REMPANG-BATAM, ExtraNews – DI Pulau Rempang, Batam, Provinsi Kepulauan Riau, layanan puskesmas dihentikan dan sekolah-sekolah negeri dipindahkan sejak Agustus 2023 karena proyek Rempang Eco City. Cara itu dianggap sebagai bentuk pengusiran paksa yang jelas-jelas melanggar konstitusi dan hak asasi manusia (HAM).
Hal ini dilakukan BP Batam dan Pemko Batam untuk memaksa warga Rempang meninggalkan kampung halaman mereka, dan menyetujui relokasi karena adanya proyek Rempang Eco City.
“Sungguh negara Indonesia sedang melakukan pemaksaan dan penindasan terhadap warga Rempang. Bahkan secara tidak langsung negara telah membunuh kehidupan dan masa depan warga Rempang,” sebut tokoh masyarakat Riau dan Kepulauan Riau Azlaini Agus, Rabu (13/9).
Padahal, di dalam pembukaan UUD Negara Indonesia tahun 1945 ditegaskan bahwa Negara wajib melindungi seluruh tumpah darah dan segenap warga negara Indonesia, memajukan kesejahteraan umum. Karena itu, ia menyebut negara telah melanggar dan mengabaikan konstitusi serta hak asasi manusia (HAM).

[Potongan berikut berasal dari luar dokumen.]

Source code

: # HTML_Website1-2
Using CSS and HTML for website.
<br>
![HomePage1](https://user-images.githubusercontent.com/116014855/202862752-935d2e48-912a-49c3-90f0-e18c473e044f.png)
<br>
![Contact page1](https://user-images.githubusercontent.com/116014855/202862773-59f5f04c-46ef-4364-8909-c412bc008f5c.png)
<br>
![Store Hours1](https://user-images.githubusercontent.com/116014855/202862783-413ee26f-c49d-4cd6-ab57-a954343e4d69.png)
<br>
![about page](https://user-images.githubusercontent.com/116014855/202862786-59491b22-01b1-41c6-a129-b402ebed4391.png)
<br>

“Dalam kasus Pulau Rempang, penguasa negara sudah mengabaikan amanah konstitusi tersebut,” kata Azlaini Agus.
Ia menyayangkan penguasa pada pemerintahan saat ini yang sudah melakukan penindasan dan pelanggaran HAM warga negara sendiri, yakni penduduk Pulau Rempang.
Negara telah melanggar hak warga untuk bertempat tinggal, hak untuk bermata pencaharian, hak atas kesejahteraan lahir dan batin, hak atas pelayanan kesehatan dan hak untuk mendapatkan pendidikan dan tumbuh kembang anak-anak generasi penerus.

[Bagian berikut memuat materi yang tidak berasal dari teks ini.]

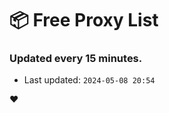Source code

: # :package: Free Proxy List
### Updated every 15 minutes.

- Last updated: `2024-05-08 20:54`

:heart:

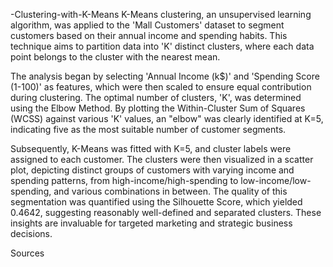 -Clustering-with-K-Means
K-Means clustering, an unsupervised learning algorithm, was applied to the 'Mall Customers' dataset to segment customers based on their annual income and spending habits. This technique aims to partition data into 'K' distinct clusters, where each data point belongs to the cluster with the nearest mean.

The analysis began by selecting 'Annual Income (k$)' and 'Spending Score (1-100)' as features, which were then scaled to ensure equal contribution during clustering. The optimal number of clusters, 'K', was determined using the Elbow Method. By plotting the Within-Cluster Sum of Squares (WCSS) against various 'K' values, an "elbow" was clearly identified at K=5, indicating five as the most suitable number of customer segments.

Subsequently, K-Means was fitted with K=5, and cluster labels were assigned to each customer. The clusters were then visualized in a scatter plot, depicting distinct groups of customers with varying income and spending patterns, from high-income/high-spending to low-income/low-spending, and various combinations in between. The quality of this segmentation was quantified using the Silhouette Score, which yielded 0.4642, suggesting reasonably well-defined and separated clusters. These insights are invaluable for targeted marketing and strategic business decisions.

Sources
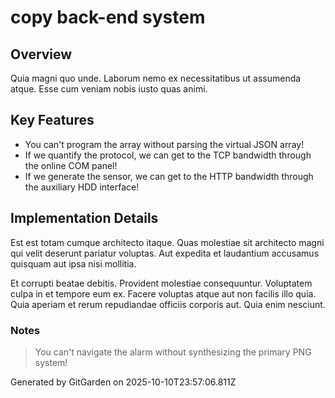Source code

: # copy back-end system

## Overview
Quia magni quo unde. Laborum nemo ex necessitatibus ut assumenda atque. Esse cum veniam nobis iusto quas animi.

## Key Features
- You can't program the array without parsing the virtual JSON array!
- If we quantify the protocol, we can get to the TCP bandwidth through the online COM panel!
- If we generate the sensor, we can get to the HTTP bandwidth through the auxiliary HDD interface!

## Implementation Details
Est est totam cumque architecto itaque. Quas molestiae sit architecto magni qui velit deserunt pariatur voluptas. Aut expedita et laudantium accusamus quisquam aut ipsa nisi mollitia.
 Et corrupti beatae debitis. Provident molestiae consequuntur. Voluptatem culpa in et tempore eum ex. Facere voluptas atque aut non facilis illo quia. Quia aperiam et rerum repudiandae officiis corporis aut. Quia enim nesciunt.

### Notes
> You can't navigate the alarm without synthesizing the primary PNG system!

Generated by GitGarden on 2025-10-10T23:57:06.811Z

Kronologi proyek Rempang Eco City
Ia mengungkapkan, masuknya investor ke Rempang, diawali dengan ditandatanganinya MOU tahun 2004 antara Walikota Batam Nyat Kadir dengan investor dari Group Artha Graha yakni PT Makmur Elok Graha (MEG).
Akan tetapi selama 19 tahun lahan yang diberikan kepada investor tersebut tidak digarap atau ditelantarkan. Lalu masuklah sejumlah orang-orang dari luar Rempang yang membuka berbagai usaha seperti ternak babi, ternak ayam, dan kebun buah-buahan. Mereka adalah pendatang yang menempati bagian darat dari Pulau Rempang.
“Sedangkan penduduk asli keturunan Prajurit Sultan Riau Lingga sejak dulu hingga kini menempati dan berdiam di bagian pesisir di 16 kampung tua Pulau Rempang,” jelasnya.